Microsoft is announcing today that it will give $1 million to a team of researchers from Bryn Mawr College and the Georgia Institute of Technology to develop “personal robots” for use in introductory computer science classes as part of the creation of the Institute for Personal Robots in Education at the two colleges.
The robots, which are likely to be slightly larger than a Rubik’s Cube -- equipped with sensors and wheels, of course -- should come shrink-wrapped along with a new textbook that the researchers are developing.
Traditional intro computer science textbooks tend to focus on teaching the nuts and bolts of the technology of the day -- Java, for example, over most of the past decade. The new text will emphasize exercises that employ the robot. For example, students might be told to program their personal robot to go to the brightest spot in a room, or perhaps to follow a line drawn by another robot that dragged a marker across a table, and to do so without falling off the table.
“Our hope is to bring a whole new level of excitement into the teaching of computer science,” said Deepak Kumar, associate professor of computer science at Bryn Mawr.
Introductory computer science classes nationwide have a very high dropout and failure rate -- it’s not uncommon for over one-third of students in an intro course to fail or withdraw -- and faculty members say much of that has to do with a lack of interactive learning.
Bryn Mawr, a women’s college that first had computer science courses in 1987, and only last year started an official computer science major, has been graduating only a few students a year who choose computer science as an “independent major.” For over 10 years, however, the college has been tinkering with using robots in undergraduate education.
Kumar said that a visitor checking out the computer labs might bump into robots -- from hockey-puck size to suitcase and garbage can size – roaming the halls, or even leading them down the halls. “Students designed a robot to give tours,” Kumar said. Additionally, Doug Blank, associate professor of computer science at Bryn Mawr, has been working on writing education software that can be used with robots.
Bryn Mawr’s partner, Georgia Tech, has an entire College of Computing, and about 3,000 students take introductory comp sci each year. “What Georgia Tech brings to the table,” said Tucker Balch, associate professor of interactive and intelligent computing there, “is a strong robotics background” to add to Bryn Mawr’s use of robotics in teaching.
An added benefit of the partnership could be the diverse environments for testing new strategies. The researchers expect to have pilot programs by next spring in classrooms small and large at both Bryn Mawr and Georgia Tech, as well as at the University of Georgia and Georgia State University, an institution that serves a large minority population.
Kumar highlighted the fact that the number of women going into computer science is trending from bad to worse, and that pilot robot programs at Bryn Mawr will help develop strategies that can attract women to computer science nationwide. Ultimately, the researchers want to create using personal robots that can easily be used even at institutions without a lot of money for robotics and computer labs.
Intro comp sci textbooks run about $100, and Kumar said that the team wants to keep the book-plus-robot combo in that range, so that all a faculty member has to do is tell the bookstore to stock the book.

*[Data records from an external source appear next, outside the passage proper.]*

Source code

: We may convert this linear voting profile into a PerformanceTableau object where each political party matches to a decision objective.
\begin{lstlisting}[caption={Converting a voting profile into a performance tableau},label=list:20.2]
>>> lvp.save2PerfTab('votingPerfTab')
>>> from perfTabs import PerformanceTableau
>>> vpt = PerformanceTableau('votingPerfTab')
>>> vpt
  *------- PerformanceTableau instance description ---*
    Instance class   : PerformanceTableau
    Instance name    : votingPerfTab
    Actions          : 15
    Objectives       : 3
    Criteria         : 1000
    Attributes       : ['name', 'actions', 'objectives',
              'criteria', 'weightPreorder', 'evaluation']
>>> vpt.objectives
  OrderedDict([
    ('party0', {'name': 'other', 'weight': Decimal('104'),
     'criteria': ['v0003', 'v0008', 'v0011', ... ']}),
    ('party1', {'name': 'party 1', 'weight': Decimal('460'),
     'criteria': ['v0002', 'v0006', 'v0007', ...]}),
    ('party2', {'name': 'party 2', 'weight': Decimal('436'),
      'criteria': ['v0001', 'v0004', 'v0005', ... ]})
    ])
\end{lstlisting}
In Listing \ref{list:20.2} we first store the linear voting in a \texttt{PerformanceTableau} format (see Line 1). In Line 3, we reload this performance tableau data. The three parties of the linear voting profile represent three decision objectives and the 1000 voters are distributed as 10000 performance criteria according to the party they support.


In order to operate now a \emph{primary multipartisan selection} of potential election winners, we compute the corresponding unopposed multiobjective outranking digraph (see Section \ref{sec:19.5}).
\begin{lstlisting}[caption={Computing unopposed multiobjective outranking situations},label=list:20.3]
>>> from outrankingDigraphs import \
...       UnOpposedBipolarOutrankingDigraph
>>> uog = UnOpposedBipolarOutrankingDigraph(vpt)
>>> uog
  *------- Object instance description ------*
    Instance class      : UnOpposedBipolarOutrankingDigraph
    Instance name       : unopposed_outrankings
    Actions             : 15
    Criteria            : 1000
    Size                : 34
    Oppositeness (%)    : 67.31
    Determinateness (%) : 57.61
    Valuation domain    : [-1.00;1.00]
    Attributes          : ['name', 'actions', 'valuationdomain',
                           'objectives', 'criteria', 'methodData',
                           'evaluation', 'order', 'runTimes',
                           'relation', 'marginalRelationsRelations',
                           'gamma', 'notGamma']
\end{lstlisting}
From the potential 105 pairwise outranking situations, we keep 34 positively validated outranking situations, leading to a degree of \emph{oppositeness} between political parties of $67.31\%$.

One of the ways that the researchers intend to keep the robot, which students get to keep, cheap, is by leaving the real hardware to the students’ personal computers. “We’re going to have very little computing on the robot itself,” Balch said. New software that the team will design will allow a student’s computer to “reads its sensors and sends motor commands. The robot will be low cost, and we get the computing power of the desktop or laptop.”
Balch said that Georgia Tech currently has three different styles of intro computer science courses, two of which are relatively traditional, and one of which uses various media to engage students. For example, students might be asked to take a photograph and then write a program that will display all the pixels with a greenish tint. “The media based course is doing by far the best in terms of retention and grades,” Balch said, “and they come away knowing the same basic concepts” as the more traditional courses. “You also see a much higher proportion of women in that class.”
Kumar added that the personal robot project is a step toward ripping down barriers that keep some people from studying computer science. “The perception is that computer science is this hardcore programming discipline that only geek types can do,” he said. “That really takes away a lot of students. This is just one way we think we are trying to combat that.”